#### What needs to be done
From the entries that follow, copy each line in which "Java" appears.

------ Material for this exercise ------

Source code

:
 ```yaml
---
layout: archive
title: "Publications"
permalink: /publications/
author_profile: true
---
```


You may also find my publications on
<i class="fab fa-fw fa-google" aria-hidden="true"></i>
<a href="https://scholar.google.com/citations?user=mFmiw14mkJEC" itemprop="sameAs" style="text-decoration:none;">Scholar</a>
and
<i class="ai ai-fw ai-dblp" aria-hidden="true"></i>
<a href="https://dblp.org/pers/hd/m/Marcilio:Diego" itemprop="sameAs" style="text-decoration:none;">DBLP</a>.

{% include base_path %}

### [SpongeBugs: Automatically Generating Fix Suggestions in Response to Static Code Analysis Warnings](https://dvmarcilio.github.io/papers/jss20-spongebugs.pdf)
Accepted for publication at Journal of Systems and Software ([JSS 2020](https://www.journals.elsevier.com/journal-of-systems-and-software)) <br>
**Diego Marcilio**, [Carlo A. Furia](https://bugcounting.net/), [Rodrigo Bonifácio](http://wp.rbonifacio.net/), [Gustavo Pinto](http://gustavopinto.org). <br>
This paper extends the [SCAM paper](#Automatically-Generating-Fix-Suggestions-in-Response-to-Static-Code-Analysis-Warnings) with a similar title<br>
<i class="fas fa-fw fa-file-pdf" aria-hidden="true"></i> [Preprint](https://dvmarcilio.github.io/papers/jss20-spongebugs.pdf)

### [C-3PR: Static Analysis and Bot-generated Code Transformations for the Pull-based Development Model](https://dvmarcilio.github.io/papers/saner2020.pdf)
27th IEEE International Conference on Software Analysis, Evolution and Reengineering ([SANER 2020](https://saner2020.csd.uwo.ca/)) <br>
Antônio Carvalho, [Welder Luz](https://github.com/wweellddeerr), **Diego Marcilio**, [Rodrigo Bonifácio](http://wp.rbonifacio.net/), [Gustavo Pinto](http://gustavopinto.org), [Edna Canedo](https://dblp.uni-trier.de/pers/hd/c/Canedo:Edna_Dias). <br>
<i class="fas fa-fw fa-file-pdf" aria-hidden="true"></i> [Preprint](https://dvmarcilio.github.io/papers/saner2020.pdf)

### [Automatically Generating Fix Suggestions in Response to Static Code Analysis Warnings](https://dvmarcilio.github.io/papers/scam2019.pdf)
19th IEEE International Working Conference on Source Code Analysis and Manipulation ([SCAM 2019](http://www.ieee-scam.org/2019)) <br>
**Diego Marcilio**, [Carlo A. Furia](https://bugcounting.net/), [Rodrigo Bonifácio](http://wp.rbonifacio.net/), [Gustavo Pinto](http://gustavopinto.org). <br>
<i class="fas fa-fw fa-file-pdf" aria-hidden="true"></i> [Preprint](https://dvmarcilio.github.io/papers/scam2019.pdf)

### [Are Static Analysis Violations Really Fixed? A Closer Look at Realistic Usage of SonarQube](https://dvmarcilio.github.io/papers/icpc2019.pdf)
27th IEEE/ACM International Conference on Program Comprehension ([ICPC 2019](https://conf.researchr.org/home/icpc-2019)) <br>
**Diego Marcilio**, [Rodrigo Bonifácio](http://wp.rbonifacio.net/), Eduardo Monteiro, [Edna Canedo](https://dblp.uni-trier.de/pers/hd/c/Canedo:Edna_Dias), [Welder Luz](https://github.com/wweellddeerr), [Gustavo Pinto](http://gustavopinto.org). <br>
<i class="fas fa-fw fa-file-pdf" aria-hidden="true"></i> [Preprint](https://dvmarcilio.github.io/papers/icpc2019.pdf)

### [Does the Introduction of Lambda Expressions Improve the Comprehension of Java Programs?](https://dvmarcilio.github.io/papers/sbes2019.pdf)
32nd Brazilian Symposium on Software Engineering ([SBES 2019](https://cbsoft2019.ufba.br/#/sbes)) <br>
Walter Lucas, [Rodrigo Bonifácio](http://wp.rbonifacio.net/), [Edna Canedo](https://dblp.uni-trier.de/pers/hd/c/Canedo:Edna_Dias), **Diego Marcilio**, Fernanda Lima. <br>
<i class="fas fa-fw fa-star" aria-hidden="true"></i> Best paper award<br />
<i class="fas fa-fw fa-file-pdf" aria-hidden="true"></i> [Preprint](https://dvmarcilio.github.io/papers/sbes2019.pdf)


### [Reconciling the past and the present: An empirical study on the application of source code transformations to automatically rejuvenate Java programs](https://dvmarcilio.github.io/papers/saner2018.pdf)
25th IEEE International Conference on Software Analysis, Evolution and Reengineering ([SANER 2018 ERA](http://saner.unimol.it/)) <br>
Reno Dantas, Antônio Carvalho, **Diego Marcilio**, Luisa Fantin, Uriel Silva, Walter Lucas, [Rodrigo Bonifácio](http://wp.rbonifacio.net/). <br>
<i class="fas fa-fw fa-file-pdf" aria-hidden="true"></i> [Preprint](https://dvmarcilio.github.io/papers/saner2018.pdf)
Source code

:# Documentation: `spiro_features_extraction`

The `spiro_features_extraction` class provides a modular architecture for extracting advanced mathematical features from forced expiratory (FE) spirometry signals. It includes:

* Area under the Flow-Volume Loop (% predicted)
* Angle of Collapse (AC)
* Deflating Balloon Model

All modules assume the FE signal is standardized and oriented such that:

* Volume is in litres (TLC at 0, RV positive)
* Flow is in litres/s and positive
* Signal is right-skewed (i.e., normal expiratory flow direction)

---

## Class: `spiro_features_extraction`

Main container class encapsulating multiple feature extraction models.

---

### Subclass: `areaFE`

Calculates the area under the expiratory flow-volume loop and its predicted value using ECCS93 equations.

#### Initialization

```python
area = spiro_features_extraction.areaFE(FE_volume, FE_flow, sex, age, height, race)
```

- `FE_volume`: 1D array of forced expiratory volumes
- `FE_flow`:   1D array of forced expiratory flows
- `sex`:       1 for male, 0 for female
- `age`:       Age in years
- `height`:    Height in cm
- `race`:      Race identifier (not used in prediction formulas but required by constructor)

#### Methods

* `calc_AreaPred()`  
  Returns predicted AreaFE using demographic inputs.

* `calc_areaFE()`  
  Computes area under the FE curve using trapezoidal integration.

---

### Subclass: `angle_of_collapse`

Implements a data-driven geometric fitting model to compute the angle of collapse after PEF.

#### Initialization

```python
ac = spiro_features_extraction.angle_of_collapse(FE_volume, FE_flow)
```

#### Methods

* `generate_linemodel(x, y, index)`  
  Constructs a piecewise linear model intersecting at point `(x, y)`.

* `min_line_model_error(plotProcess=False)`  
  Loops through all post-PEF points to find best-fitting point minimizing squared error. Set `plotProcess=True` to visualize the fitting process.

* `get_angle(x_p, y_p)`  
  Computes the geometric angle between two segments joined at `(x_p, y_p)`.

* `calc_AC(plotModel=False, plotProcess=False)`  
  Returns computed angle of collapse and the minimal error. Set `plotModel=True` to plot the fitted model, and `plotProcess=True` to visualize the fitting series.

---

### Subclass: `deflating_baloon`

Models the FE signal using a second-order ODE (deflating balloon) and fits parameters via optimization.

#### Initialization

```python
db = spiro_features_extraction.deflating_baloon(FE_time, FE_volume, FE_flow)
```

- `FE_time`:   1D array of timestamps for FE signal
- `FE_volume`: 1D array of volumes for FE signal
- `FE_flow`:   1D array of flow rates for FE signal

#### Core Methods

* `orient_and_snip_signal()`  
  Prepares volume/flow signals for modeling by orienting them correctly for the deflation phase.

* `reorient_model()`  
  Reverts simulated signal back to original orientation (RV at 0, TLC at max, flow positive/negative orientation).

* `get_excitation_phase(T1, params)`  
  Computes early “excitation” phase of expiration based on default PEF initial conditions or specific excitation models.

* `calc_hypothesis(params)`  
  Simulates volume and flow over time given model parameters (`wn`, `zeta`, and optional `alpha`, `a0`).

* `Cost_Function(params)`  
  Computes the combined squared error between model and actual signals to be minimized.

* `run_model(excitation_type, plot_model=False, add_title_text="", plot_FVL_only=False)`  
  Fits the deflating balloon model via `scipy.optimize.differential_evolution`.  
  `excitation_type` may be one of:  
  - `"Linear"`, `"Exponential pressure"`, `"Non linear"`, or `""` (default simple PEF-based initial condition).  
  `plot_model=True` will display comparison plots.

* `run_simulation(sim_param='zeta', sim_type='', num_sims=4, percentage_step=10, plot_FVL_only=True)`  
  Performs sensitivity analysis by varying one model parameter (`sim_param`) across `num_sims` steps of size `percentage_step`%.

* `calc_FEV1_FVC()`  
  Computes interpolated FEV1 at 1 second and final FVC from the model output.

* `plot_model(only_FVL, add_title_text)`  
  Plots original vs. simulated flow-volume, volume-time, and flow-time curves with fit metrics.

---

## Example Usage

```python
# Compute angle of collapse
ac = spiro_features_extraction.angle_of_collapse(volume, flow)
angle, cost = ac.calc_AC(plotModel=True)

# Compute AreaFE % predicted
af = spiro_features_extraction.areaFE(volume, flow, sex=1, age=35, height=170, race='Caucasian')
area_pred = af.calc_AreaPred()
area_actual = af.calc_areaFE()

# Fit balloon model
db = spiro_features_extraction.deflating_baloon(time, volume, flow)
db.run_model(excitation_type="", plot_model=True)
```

------

#### Written answer
### [Does the Introduction of Lambda Expressions Improve the Comprehension of Java Programs?](https://dvmarcilio.github.io/papers/sbes2019.pdf)
### [Reconciling the past and the present: An empirical study on the application of source code transformations to automatically rejuvenate Java programs](https://dvmarcilio.github.io/papers/saner2018.pdf)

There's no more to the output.